C’est le cas notamment du recours à la régénération naturelle sur des longues périodes, afin de préserver au maximum la grande diversité génétique des arbres, mécanisme de défense et d’adaptation naturelles au changement par la sélection. Cette dynamique est encore renforcée par le maintien d’îlots de vieillissement à hauteur de 10 % de la surface des peuplements forestiers en phase de régénération, mesure qui a aussi un impact positif sur la biodiversité des autres organismes naturels vivant en forêt (insectes, oiseaux, chauffes-souris, …).
4. Des densités de gibier adaptées
La pression du gibier sur le milieu forestier peut compromettre les efforts d’une sylviculture proche de la nature, étant donné que les grands prédateurs naturels, tels que le loup ou le lynx ont disparu au Luxembourg depuis plus de 150 ans. En effet, l’abroutissement (Wildverbiss) de la régénération naturelle par le gibier, principalement le chevreuil et le cerf, peut réduire substantiellement la diversité des essences et en cela la capacité future de la forêt à s’adapter aux changements climatiques.
C’est pourquoi, le Gouvernement a mis en place dans le cadre de la nouvelle loi sur la chasse le mécanisme des « Plans de Tir » pour garantir des densités de gibier adaptées aux capacités naturelles des forêts. La définition des seuils des plans de tir est notamment orientée par un réseau d’enclos de référence mis en place et contrôlés par l’Administration de la nature et des forêts.
5. Une politique de mobilité durable
Les mesures mises en place au niveau de la gestion des forêts ne peuvent pas à elles seules contrecarrer les effets négatifs sur les forêts.
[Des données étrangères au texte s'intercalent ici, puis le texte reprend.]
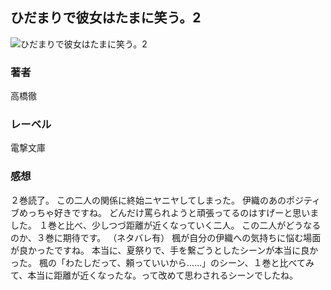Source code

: ## ひだまりで彼女はたまに笑う。2
![ひだまりで彼女はたまに笑う。2](https://cdn.discordapp.com/attachments/1211570779934695494/1217646053306929182/1saYijruUOynKeNUeaoQ2-j3HipS78ezouMxcbqUccf_j67U_Qzl_7Qp-9VAIris.png?ex=6604c841&is=65f25341&hm=a9fe70e6f1dc38ef9881ebeb97d9177a7e940db0edf09e29eed4d9f7336a9321&)
### 著者
高橋徹
### レーベル
電撃文庫
### 感想
２巻読了。
この二人の関係に終始ニヤニヤしてしまった。
伊織のあのポジティブめっちゃ好きですね。
どんだけ罵られようと頑張ってるのはすげーと思いました。
１巻と比べ、少しつづ距離が近くなっていく二人。
この二人がどうなるのか、３巻に期待です。
 （ネタバレ有）
楓が自分の伊織への気持ちに悩む場面が良かったですね。
本当に、夏祭りで、手を繋ごうとしたシーンが本当に良かった。
楓の「わたしだって、頼っていいから……」のシーン、１巻と比べてみて、本当に距離が近くなったな。って改めて思わされるシーンでしたね。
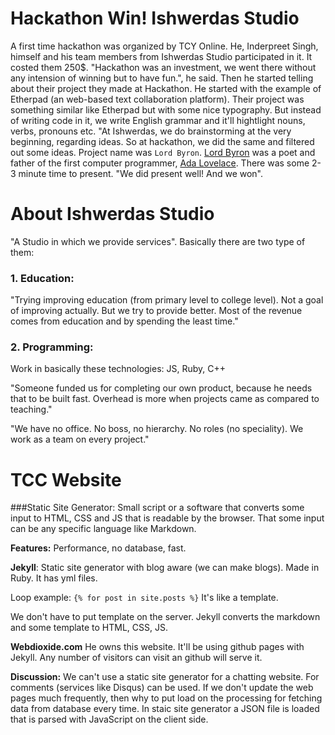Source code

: Hackathon Win! Ishwerdas Studio
===============================

A first time hackathon was organized by TCY Online. 
He, Inderpreet Singh, himself and his team members from Ishwerdas Studio participated in it. 
It costed them 250$. "Hackathon was an investment, we went there without any intension of winning but to have fun.", he said.
Then he started telling about their project they made at Hackathon. 
He started with the example of Etherpad (an web-based text collaboration platform).
Their project was something similar like Etherpad but with some nice typography. 
But instead of writing code in it, we write English grammar and it'll hightlight nouns, verbs, pronouns etc.
"At Ishwerdas, we do brainstorming at the very beginning, regarding ideas.
So at hackathon, we did the same and filtered out some ideas.
Project name was `Lord Byron`. [Lord Byron](https://en.wikipedia.org/wiki/Lord_Byron) was a poet and father of the first computer programmer, 
[Ada Lovelace](https://en.wikipedia.org/wiki/Ada_Lovelace). 
There was some 2-3 minute time to present. "We did present well! And we won".

About Ishwerdas Studio
======================

"A Studio in which we provide services". Basically there are two type of them: 

### 1. Education: 
"Trying improving education (from primary level to college level). 
Not a goal of improving actually. But we try to provide better.
Most of the revenue comes from education and by spending the least time."

### 2. Programming: 
Work in basically these technologies: JS, Ruby, C++

"Someone funded us for completing our own product, because he needs that to be built fast. 
Overhead is more when projects came as compared to teaching."

"We have no office. No boss, no hierarchy. No roles (no speciality). 
We work as a team on every project."


TCC Website
===========

###Static Site Generator: 
Small script or a software that converts some input to HTML, CSS and JS that is readable by the browser.
That some input can be any specific language like Markdown.

**Features:** 
Performance, no database, fast.

**Jekyll**: Static site generator with blog aware (we can make blogs). Made in Ruby.
It has yml files.

Loop example:
`{% for post in site.posts %}`
It's like a template.

We don't have to put template on the server. Jekyll converts the markdown and some template to HTML, CSS, JS.

**Webdioxide.com**
He owns this website. It'll be using github pages with Jekyll. 
Any number of visitors can visit an github will serve it.

**Discussion:**
We can't use a static site generator for a chatting website. For comments (services like Disqus) can be used.
If we don't update the web pages much frequently, 
then why to put load on the processing for fetching data from database every time.
In staic site generator a JSON file is loaded that is parsed with JavaScript on the client side.
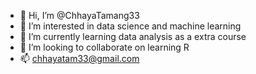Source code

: - 👋 Hi, I’m @ChhayaTamang33
- 👀 I’m interested in data science and machine learning
- 🌱 I’m currently learning data analysis as a extra course 
- 💞️ I’m looking to collaborate on learning R
- 📫 chhayatam33@gmail.com

<!---
ChhayaTamang33/ChhayaTamang33 is a ✨ special ✨ repository because its `README.md` (this file) appears on your GitHub profile.
You can click the Preview link to take a look at your changes.
--->
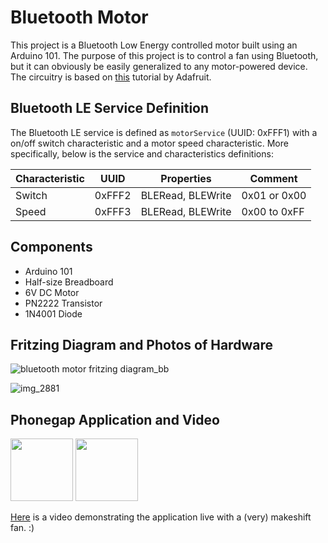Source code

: # Bluetooth Motor

This project is a Bluetooth Low Energy controlled motor built using an Arduino 101. The purpose of this project is to control a fan using Bluetooth, but it can obviously be easily generalized to any motor-powered device. The circuitry is based on [this](https://learn.adafruit.com/adafruit-arduino-lesson-13-dc-motors?view=all) tutorial by Adafruit.


## Bluetooth LE Service Definition

The Bluetooth LE service is defined as `motorService` (UUID: 0xFFF1) with a on/off switch characteristic and a motor speed characteristic. More specifically, below is the service and characteristics definitions:

| Characteristic | UUID    | Properties        | Comment      |
| -------------- | ------- | ----------------- | ------------ |
| Switch         | 0xFFF2  | BLERead, BLEWrite | 0x01 or 0x00 |
| Speed         | 0xFFF3  | BLERead, BLEWrite | 0x00 to 0xFF |

## Components
- Arduino 101
- Half-size Breadboard
- 6V DC Motor
- PN2222 Transistor
- 1N4001 Diode

## Fritzing Diagram and Photos of Hardware

![bluetooth motor fritzing diagram_bb](https://cloud.githubusercontent.com/assets/9016615/23041551/3506985a-f463-11e6-918d-e84c53eec40d.png)

![img_2881](https://cloud.githubusercontent.com/assets/9016615/22814537/6ab50bb2-ef22-11e6-9fb6-5d339dc0393e.JPG)

## Phonegap Application and Video 

<img src="https://cloud.githubusercontent.com/assets/9016615/23051423/e7d84306-f496-11e6-8329-8649d9495c74.PNG" width="100">
<img src="https://cloud.githubusercontent.com/assets/9016615/23051424/e9efa9c2-f496-11e6-98bc-620164b5d630.PNG" width="100">

[Here](https://youtu.be/wcAuevRtikU) is a video demonstrating the application live with a (very) makeshift fan. :)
Le dopage des arbres par des taux de plus en plus élevés de CO2 et d’azote atmosphérique ont un effet négatif important sur les arbres et engendrent des déséquilibres nutritionnels qui réduisent leur vitalité.
Il convient donc de remédier aux sources des pollutions engendrées par les activités humaines, c’est-à-dire principalement la pollution de l’air. Dans cette optique, le Gouvernement encourage le développement d’infrastructures à faible consommation d’énergie, donc à faibles émissions de polluants, de même qu’un parc automobile électrique moins polluant. Ces mesures sont accompagnées d’avantages fiscaux appropriés.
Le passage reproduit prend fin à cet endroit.